Millions of individuals are affected by suicide, i.e. suicide claims more than 47,000 lives each year. It is the tenth leading cause of death. On average, 130 people die by suicide each day, and many more attempt it. It is estimated 1.3 million survive each year — including people like me. I am one in a million. I have survived suicide. Twice. And while I am #blessed with an amazing network of friends, family members, and peers, even I have received some cringeworthy advice. I've heard things which would make you recoil in shock and cause your head to spin. Why? Because suicide is complicated matter and it's hard to know what to say. Finding the right words can be tough.
Of course, when someone you care about is hurting, it's natural to want to help. Offering wisdom and advice is usually done empathetically, and with good intentions in mind. However, some words aren't the best — especially if you don't understand suicidal ideations and thoughts.

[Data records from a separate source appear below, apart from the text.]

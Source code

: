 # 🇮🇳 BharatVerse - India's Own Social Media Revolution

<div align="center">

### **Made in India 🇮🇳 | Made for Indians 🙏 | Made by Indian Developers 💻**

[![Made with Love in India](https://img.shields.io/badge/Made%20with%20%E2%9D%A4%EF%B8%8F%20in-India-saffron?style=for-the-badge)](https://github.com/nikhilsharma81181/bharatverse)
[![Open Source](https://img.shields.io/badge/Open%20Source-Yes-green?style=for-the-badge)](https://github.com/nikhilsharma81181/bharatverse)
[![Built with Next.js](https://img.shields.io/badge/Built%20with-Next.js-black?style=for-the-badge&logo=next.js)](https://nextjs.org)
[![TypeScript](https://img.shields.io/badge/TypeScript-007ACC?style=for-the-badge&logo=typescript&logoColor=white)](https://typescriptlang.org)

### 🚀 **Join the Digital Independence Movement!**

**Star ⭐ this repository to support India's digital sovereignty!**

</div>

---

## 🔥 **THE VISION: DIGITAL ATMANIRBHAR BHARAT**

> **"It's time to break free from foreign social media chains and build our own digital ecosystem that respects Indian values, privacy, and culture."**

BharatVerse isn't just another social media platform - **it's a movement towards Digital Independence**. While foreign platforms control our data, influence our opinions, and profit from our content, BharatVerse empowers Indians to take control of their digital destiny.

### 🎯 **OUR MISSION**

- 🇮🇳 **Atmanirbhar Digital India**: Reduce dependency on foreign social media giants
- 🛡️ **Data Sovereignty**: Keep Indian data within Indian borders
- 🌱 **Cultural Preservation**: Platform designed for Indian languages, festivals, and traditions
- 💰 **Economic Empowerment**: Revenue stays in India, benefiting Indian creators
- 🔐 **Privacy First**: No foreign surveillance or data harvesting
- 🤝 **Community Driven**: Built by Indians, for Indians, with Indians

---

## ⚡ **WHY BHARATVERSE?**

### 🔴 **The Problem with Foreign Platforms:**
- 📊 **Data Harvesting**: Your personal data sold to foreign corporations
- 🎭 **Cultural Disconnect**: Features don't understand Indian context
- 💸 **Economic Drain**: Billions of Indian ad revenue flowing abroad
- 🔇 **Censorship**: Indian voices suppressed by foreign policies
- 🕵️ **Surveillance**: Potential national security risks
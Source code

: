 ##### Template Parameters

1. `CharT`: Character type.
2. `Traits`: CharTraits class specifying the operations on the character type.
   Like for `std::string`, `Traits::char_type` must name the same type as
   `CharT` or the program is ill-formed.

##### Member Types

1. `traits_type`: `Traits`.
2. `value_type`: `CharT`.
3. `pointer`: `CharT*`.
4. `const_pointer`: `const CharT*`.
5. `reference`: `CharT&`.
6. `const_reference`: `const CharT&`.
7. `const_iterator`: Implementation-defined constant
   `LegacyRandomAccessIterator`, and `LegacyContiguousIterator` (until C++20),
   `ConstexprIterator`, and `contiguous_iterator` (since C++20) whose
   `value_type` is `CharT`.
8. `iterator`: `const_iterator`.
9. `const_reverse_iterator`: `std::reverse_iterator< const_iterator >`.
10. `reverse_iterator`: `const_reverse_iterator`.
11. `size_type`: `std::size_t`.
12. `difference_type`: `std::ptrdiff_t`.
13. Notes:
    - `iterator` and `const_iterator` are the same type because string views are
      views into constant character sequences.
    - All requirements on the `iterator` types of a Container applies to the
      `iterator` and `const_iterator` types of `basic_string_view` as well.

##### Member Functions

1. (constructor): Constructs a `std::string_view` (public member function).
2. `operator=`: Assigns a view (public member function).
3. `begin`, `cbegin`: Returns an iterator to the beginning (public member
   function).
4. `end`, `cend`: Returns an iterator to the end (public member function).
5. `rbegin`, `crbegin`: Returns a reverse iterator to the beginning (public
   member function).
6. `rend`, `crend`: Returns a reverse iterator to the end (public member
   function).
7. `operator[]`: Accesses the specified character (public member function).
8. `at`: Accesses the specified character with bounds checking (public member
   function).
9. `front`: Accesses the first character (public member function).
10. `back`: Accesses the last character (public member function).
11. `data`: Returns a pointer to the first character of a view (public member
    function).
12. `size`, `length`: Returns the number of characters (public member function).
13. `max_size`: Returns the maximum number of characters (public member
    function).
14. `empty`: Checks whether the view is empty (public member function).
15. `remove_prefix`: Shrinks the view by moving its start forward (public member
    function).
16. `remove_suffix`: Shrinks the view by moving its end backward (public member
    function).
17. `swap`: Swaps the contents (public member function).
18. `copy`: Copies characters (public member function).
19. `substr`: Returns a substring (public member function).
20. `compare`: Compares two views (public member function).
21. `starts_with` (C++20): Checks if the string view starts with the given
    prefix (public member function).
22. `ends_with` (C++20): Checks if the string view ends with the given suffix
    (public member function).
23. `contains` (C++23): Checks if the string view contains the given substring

"Discovering that someone you know and care about wants to end their life is an unusual and uncomfortable situation," a paper from Child and Adolescent Behavioral Health explains. "Whether this news comes as a shock or is something the person has said before, it is a pivotal moment in your relationship. What you say next can make a big difference." It can change and even save their life. For that reason, you want to move forward thoughtfully and intentionally. The topic shouldn't be avoided, but it should be handled with care.
"If you think that someone may be feeling suicidal, [you can and should] encourage them to talk about how they are feeling," an article by Rethink Mental Illness explains. "You may feel uncomfortable talking about suicidal feelings. You may not know what to say." But a little empathy goes a long way. Plus, in most cases, saying something is better than saying nothing. Asking them how they are doing may seem like the smallest thing, but it can mean everything to someone else.
Here are eight things you shouldn't say to someone who's suicidal — and what you can say instead.
What's wrong with you?
Many of us are shocked to discover our loved ones have contemplated (or are contemplating) suicide. It's a hard pill to swallow. The very mention of suicide is scary — and it hurts. But while, instinctually, you may want to ask "why" or say something like "what's wrong with you" you should avoid using accusatory language and/or speaking in a judgemental tone.
What to say instead: That must be scary. I'm sorry you've been feeling so alone.
It's not that bad.
Many suicidal individuals live good lives. Happy lives. They have great jobs, and loving families. But suicide does not discriminate. Stressors and mental illness knows no bounds, and when someone is feeling hopeless and helpless hearing their struggles aren't "that bad" invalidates their experience and minimizes their pain.
What to say instead: That sounds awful. Would you like to tell me more about it?
But you have so much to live for.
Much like "it's not that bad," saying "but you have so much to live for" is dismissive. It also shows a profound lack of understanding — about mental illness and suicide —as the suicidal person may be experiencing pain which is so great that it overshadows all other aspects of their life.
What to say instead: You mean so much to me.
Be grateful for what you have.
Practicing gratitude is great. After all, doing so can help put life in perspective. But while gratitude can lift your mood, it can also make you feel worse — especially when "what you have" isn't enough to "snap" you out of a depression or escape suicidal thoughts.
What to say instead: I'm sorry you're struggling so much. Can I sit with you?
Cheer up, or man up.
Saying things like "man up," "suck it up" and/or "cheer up" aren't just dismissive, they are disrespectful and show a complete lack of understanding of how things like mental illness and suicidal thoughts work.
What to say instead: It must be so hard to feel so alone. What can I do to help?
You're not going to do anything stupid, are you?
While you may not mean it this way, referring to one's suicidal thoughts as stupid implies they are stupid, reinforcing negative self-talk and further diminishing their self-esteem. It also perpetuates the notion that the suicidal individual is incompetent, leaving them feeling like they have failed one more time.
What to Say Instead: I'm worried about you. Do you want to talk about your feelings?
It will get better.
This sentiment may seem harmless — after all, you are encouraging the suicidal individual and instilling hope — but saying "it will get better" can be problematic because you don't know how and/or if their situation will change. And if things don't get better? This can make the suicidal person feel even more helpless, hopeless, and alone.
What to say instead: I'm here for you. You don't have to go through this alone.
Suicide affects millions, regadless of race, religion, socioeconomic status, gender, or creed. It also affects "strong" individuals, i.e. experiencing suicidal thoughts does not make one weak or mean they are not "fighting." But saying "stay strong" implies the individual is not doing enough. It implies there is a defect of character or that the suicidal thoughts are somehow their fault.
What to say instead: There is hope. Let me help you.